RECORDS START

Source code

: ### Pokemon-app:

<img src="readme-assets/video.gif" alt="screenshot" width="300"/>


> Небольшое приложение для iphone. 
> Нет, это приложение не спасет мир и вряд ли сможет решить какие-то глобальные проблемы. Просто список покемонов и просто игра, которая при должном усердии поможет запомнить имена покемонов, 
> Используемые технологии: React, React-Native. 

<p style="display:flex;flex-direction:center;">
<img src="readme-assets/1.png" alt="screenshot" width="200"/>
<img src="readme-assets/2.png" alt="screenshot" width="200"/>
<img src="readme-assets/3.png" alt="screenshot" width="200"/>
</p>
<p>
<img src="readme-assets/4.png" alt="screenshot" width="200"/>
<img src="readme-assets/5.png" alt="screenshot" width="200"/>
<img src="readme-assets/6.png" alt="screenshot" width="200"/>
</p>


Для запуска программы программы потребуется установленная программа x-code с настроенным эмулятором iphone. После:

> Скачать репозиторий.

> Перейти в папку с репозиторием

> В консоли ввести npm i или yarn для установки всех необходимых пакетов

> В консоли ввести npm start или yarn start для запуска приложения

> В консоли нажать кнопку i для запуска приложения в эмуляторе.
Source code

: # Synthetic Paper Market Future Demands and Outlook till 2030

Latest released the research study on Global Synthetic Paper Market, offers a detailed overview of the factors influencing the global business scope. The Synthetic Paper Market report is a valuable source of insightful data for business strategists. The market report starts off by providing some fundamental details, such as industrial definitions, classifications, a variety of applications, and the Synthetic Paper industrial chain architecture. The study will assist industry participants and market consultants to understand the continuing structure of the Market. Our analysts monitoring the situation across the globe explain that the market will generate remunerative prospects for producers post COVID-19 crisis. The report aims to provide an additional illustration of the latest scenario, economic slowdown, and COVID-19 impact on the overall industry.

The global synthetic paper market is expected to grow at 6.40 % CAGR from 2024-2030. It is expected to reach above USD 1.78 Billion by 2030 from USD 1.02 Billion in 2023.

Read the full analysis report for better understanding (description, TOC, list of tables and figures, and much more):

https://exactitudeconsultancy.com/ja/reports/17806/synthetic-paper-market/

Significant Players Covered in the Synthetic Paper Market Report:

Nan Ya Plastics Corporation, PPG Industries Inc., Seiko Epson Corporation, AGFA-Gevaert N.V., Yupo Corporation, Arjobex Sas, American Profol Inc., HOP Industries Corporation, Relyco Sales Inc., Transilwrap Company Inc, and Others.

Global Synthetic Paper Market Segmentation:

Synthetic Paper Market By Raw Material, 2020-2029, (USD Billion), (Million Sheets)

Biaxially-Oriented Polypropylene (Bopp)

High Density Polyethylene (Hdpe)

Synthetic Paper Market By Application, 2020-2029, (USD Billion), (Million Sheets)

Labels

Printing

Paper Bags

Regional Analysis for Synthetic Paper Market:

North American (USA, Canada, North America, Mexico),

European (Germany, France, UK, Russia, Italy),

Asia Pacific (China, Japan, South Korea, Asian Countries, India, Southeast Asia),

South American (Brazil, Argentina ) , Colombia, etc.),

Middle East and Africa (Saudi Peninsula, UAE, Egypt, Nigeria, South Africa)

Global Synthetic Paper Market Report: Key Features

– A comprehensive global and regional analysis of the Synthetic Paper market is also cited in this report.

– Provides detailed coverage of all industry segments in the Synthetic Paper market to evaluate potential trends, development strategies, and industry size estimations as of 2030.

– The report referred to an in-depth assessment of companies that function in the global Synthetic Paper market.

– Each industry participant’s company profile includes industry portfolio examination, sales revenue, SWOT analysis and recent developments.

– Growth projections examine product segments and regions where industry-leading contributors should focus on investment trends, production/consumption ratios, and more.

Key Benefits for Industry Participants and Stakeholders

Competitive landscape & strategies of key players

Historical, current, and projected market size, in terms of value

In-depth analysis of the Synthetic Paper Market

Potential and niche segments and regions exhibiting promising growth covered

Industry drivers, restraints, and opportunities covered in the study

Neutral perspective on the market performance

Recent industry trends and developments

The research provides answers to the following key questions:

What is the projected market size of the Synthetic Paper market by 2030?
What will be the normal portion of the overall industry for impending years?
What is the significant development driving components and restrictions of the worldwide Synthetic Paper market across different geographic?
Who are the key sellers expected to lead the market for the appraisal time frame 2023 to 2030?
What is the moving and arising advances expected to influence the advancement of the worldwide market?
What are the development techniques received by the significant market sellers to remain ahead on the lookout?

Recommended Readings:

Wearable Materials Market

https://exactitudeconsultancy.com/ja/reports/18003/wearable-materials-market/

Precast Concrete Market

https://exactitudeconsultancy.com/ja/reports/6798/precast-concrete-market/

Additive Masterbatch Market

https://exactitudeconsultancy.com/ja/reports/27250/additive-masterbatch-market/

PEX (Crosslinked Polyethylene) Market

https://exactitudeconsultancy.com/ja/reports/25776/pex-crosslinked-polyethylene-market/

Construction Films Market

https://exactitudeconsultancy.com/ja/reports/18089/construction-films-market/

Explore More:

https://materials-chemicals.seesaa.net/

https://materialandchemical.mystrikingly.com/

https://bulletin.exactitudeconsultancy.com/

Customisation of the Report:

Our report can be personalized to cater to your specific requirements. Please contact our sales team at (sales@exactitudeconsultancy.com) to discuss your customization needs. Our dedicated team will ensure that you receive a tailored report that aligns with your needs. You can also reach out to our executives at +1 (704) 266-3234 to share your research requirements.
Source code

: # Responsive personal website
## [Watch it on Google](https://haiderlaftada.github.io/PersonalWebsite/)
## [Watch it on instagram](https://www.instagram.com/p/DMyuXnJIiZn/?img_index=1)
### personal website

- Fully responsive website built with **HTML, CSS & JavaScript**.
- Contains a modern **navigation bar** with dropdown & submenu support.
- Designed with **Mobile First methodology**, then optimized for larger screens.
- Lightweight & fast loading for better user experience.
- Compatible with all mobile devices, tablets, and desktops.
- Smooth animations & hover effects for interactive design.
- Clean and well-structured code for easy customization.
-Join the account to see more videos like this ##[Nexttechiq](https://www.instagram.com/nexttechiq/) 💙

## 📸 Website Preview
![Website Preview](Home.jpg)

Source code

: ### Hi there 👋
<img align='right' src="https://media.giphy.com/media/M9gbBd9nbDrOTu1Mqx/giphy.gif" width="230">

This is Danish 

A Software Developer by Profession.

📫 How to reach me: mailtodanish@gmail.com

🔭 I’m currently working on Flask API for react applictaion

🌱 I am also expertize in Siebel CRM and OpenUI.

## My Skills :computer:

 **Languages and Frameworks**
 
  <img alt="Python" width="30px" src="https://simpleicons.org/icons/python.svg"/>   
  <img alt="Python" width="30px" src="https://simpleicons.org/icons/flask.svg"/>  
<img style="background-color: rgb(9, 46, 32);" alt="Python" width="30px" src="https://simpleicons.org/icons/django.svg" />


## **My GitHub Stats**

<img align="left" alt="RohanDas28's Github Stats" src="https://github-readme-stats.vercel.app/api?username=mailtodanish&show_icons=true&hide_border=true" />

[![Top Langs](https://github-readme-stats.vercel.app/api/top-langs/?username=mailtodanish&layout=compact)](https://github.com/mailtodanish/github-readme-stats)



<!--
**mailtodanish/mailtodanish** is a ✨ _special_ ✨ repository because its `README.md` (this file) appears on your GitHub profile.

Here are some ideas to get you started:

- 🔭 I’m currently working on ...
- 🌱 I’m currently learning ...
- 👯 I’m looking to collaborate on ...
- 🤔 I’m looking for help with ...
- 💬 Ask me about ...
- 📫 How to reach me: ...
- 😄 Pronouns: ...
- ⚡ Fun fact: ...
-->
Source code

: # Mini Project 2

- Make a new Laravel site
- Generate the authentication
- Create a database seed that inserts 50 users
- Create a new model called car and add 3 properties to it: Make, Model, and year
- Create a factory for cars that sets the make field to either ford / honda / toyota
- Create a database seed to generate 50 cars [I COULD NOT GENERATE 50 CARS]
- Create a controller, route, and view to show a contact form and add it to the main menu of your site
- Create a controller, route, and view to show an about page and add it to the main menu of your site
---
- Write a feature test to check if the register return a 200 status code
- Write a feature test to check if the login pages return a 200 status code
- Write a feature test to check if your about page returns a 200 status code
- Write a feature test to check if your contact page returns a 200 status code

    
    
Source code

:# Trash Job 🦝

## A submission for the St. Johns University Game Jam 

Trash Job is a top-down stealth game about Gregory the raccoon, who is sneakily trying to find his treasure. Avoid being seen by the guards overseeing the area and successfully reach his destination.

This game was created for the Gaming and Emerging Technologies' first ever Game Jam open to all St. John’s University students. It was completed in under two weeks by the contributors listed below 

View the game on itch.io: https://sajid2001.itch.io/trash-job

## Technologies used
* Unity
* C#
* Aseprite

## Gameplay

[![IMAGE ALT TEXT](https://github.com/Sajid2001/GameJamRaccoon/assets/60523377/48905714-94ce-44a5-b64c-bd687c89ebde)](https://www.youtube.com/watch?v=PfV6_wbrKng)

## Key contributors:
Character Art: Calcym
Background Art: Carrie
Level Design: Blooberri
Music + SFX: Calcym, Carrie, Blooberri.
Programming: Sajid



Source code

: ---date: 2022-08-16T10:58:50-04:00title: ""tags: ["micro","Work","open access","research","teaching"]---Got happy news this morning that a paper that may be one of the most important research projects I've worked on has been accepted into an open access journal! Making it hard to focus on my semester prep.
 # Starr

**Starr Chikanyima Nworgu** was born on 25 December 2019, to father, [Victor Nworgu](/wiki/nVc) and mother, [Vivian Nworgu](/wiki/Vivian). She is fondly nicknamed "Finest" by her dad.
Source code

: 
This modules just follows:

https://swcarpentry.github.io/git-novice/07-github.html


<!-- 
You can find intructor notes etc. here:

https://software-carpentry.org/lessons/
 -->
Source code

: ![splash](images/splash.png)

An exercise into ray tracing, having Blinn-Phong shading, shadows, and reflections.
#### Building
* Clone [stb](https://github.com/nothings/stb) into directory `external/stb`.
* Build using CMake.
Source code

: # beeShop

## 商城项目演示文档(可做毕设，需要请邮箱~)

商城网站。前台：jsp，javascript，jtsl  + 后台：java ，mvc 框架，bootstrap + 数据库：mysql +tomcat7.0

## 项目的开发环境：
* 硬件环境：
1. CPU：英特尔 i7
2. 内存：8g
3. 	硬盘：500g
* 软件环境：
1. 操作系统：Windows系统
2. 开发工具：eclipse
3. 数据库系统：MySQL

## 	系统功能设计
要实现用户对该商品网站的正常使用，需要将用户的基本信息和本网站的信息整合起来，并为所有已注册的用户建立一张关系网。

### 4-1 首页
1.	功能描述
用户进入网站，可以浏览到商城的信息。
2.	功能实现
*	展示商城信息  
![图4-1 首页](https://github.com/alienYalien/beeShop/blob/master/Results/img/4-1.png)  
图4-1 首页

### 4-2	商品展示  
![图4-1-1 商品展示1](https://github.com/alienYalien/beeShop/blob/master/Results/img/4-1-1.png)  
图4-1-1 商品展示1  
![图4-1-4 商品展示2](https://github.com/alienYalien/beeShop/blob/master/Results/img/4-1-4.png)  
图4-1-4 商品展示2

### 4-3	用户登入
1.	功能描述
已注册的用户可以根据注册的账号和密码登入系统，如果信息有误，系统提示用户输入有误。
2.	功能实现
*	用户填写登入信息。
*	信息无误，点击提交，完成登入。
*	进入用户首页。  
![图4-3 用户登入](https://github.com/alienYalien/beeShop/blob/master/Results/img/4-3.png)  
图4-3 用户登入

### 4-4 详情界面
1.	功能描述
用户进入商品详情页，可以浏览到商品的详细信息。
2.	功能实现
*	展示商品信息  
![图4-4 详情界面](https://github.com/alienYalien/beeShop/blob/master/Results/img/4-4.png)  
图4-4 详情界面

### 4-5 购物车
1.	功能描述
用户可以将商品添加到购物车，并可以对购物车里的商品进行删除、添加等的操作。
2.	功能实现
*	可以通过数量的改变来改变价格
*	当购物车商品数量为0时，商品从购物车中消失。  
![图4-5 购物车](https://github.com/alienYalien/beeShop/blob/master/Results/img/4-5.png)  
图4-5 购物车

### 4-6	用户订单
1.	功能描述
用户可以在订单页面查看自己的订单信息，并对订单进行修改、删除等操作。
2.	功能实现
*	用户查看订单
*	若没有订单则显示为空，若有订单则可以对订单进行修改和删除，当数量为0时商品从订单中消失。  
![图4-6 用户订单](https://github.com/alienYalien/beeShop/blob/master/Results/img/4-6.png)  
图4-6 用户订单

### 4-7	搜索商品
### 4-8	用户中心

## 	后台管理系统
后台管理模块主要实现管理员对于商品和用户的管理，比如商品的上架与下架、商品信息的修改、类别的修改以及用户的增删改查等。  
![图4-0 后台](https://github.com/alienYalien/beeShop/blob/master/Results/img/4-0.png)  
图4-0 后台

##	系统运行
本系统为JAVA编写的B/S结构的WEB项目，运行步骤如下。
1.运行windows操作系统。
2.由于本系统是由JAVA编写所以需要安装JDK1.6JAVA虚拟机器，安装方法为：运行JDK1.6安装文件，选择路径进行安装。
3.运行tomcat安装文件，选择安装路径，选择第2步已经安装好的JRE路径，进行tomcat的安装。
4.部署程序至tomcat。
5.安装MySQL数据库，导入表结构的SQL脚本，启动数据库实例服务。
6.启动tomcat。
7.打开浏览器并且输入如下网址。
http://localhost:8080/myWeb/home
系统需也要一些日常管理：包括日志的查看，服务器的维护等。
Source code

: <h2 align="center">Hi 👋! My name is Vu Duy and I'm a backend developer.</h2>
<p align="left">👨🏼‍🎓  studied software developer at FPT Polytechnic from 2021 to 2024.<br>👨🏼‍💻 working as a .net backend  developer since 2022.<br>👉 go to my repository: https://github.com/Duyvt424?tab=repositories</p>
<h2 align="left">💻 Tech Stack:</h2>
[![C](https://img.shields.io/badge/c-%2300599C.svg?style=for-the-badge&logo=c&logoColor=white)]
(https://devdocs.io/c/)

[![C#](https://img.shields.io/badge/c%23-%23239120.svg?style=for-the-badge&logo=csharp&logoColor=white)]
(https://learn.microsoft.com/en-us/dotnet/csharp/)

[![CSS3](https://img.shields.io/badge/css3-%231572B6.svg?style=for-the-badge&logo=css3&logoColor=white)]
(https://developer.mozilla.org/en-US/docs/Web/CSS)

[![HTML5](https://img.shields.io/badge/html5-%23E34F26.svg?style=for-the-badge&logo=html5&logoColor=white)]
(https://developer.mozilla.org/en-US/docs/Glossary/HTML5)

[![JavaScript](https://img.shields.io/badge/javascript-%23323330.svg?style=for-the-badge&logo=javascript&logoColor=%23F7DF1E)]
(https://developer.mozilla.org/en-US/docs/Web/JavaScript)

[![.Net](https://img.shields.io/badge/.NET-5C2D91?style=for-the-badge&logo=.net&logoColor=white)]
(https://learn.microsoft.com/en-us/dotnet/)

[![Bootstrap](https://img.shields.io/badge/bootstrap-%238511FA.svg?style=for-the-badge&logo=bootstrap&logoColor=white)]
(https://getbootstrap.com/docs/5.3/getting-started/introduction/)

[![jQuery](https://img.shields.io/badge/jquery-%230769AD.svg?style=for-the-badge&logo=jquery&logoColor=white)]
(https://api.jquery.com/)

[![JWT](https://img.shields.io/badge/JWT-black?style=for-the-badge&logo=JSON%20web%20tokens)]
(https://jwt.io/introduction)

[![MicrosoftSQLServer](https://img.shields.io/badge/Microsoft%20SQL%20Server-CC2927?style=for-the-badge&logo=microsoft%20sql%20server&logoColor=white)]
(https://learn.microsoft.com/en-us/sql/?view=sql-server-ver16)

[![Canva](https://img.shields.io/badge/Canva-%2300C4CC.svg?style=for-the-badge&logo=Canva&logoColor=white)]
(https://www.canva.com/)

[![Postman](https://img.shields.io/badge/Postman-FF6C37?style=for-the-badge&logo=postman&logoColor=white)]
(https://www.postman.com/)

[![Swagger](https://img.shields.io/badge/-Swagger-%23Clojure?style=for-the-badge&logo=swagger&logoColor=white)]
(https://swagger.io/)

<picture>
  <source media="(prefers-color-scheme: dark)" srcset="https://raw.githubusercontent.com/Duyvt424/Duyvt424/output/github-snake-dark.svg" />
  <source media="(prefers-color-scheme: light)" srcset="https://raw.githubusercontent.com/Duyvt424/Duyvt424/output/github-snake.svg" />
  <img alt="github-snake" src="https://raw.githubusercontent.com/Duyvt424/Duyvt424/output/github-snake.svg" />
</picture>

RECORDS END

- _YOUR GOAL_
Starting with the line above that holds "https://bulletin.exactitudeconsultancy.com/" and stopping with the line that holds "Customisation of the", reproduce each line exactly, omitting all other lines.

- _SOLUTION TO THE PROBLEM_
https://bulletin.exactitudeconsultancy.com/

Customisation of the Report:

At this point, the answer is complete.